Here we present a tool flow, OptAlg, which aims to automate most of parts of embedded system software optimization for the given embedded processor. Ideally, the software designer would code an algorithmic-level description of the software and have a compiler-like tool optimize it for the given platform. However, optimum implementation of calculation heavy routines for the particular hardware design is not possible with traditional compiler optimizations alone. Commonly, the designer has to do most of such optimizations by hand. Automating even a portion of the optimization process can save much design time.

OptAlg embodies a set of tools that enable the optimization process. Figure 2 shows the OptAlg flow. The first step in the optimization is to check if software data representation matches the hardware implementation. Most embedded processors support only fixed point computation, but many multimedia algorithms that are currently being implemented on portable systems utilize floating point operations. The profiler, described in Section 3.2, detects if data representation is an issue in a matter of seconds. Then, if needed, floating point operations can be replaced with fixed point using a tool such as Fridge [4]. The next step is to profile the code using the energy profiler. The output of profiling identifies target routines for optimization. Next, basic blocks of the critical routines are identified, and if needed, reformulated using polynomial approximation techniques. Accuracy of optimization has to be checked against the original code, as both during the data representation conversion and during the polynomial



Figure 2. OptAlg Tool Flow

formulation, some rounding occurs. Once accuracy is satisfactory, resulting polynomials are decomposed into a sequence of instructions available on the particular hardware by novel symbolic techniques discussed in Section 3.4. Finally, another check is done using the profiler to see if the code has been sufficiently improved in terms of energy consumption and performance. Typically, it takes at most a few iterations to obtain the optimized code.

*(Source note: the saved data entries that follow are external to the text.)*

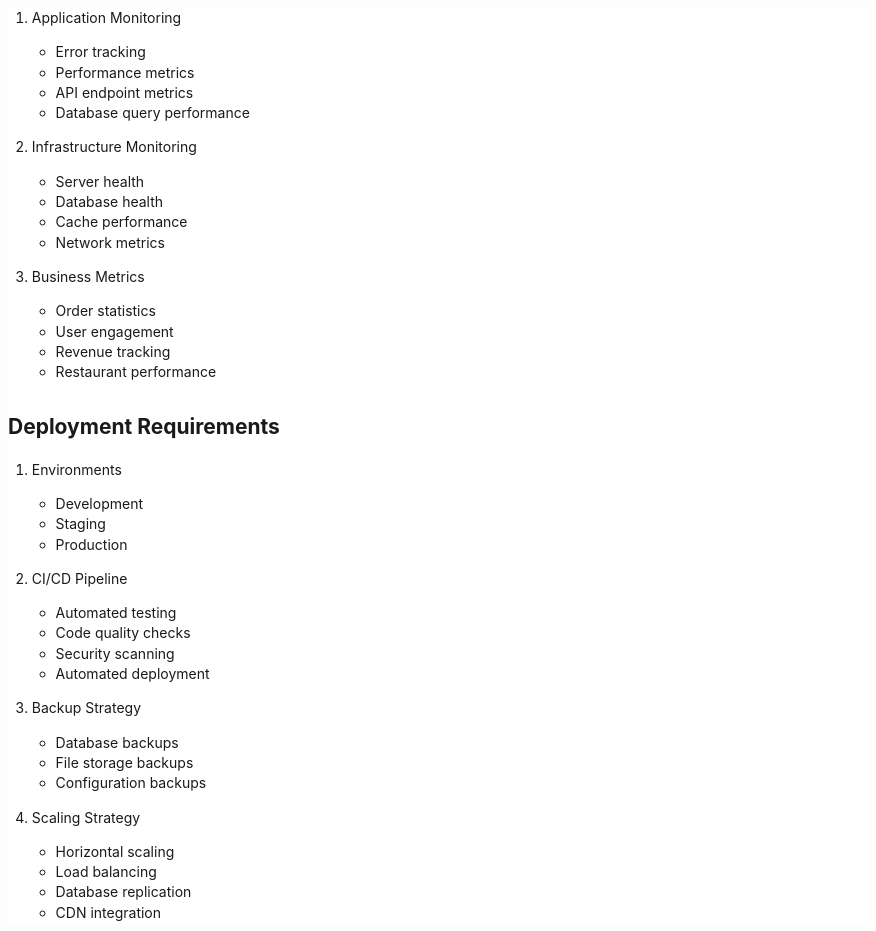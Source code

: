 1. Application Monitoring
   - Error tracking
   - Performance metrics
   - API endpoint metrics
   - Database query performance

2. Infrastructure Monitoring
   - Server health
   - Database health
   - Cache performance
   - Network metrics

3. Business Metrics
   - Order statistics
   - User engagement
   - Revenue tracking
   - Restaurant performance

## Deployment Requirements

1. Environments
   - Development
   - Staging
   - Production

2. CI/CD Pipeline
   - Automated testing
   - Code quality checks
   - Security scanning
   - Automated deployment

3. Backup Strategy
   - Database backups
   - File storage backups
   - Configuration backups

4. Scaling Strategy
   - Horizontal scaling
   - Load balancing
   - Database replication
   - CDN integration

Our key contribution in OptAlg is a new method for basic block optimization using symbolic polynomial manipulation algorithms. We should also note that OptAlg is compliant with other software optimization techniques. Additional benefits are gained by combining traditional complier optimization algorithms with symbolic polynomial decomposition. The next sections described each portion of OptAlg in detail.

# 3.1 Data Representation Conversion

Signal processing algorithms are generally developed used ANSI-C with IEEE floating-point data types. However, these algorithms are often implemented in embedded systems using fixed-point data types in order to meet the power, cost, and performance requirements. Converting a floating-point algorithm to a fixed-point algorithm is a time consuming and error prone task. Facilitating and semiautomating this conversion has been targeted by tools such as Fridge (a.k.a. CoCentric fixed-point designer) [4]. Such tools use interpolative analysis to convert floating point C code into appropriate fixed-point code to reduce the manual work and the number of simulations required. The designer annotates the critical variables of the design with the desired bit width and uses Fridge to automate the rest of the conversion through simulation and numerical analysis.

# 3.2 Energy Profiling

Code optimization requires extensive program execution analysis to identify energy-critical bottlenecks and to provide feedback on the impact of transformations. Profiling is typically used to relate performance to the source code for CPU and L1 cache [17]. Energy profiler enables easy identification of the most energy-critical procedures, as well as analysis of the impact optimization transformations might have not only on the processor energy consumption, but also on the memory hierarchy and the system busses.



#### **Figure 3. Profiler Architecture**

The profiler exploits a cycle-accurate energy consumption simulator [18] to relate the embedded system energy consumption and performance to the source code. Thus, it can be used for analysis (i.e., to find energy-critical sections of the code), and for validation (i.e., to assess the impact of each code optimization). Estimation results were shown to be within 5% of measured energy consumption on the SmartBadge hardware. The profiler architecture is shown in Figure 3. Source code is compiled using a compiler for a target processor. The output of the compiler is the executable that the cycle-accurate simulator executes (represented as assembly code that is input into the simulator) and a map of locations of each procedure in the executable that a profiler uses to gather statistics (the map is correspondence of assembly code blocks to procedures in 'C' source code). The profiler works concurrently with the cycle-accurate simulator. It periodically samples the simulation results (using sample interval specified by the user) and maps the energy and performance to the function executed using information gathered at the compile time. Once the simulation is complete, the results of profiling can be printed out by the total energy or time spent in each function.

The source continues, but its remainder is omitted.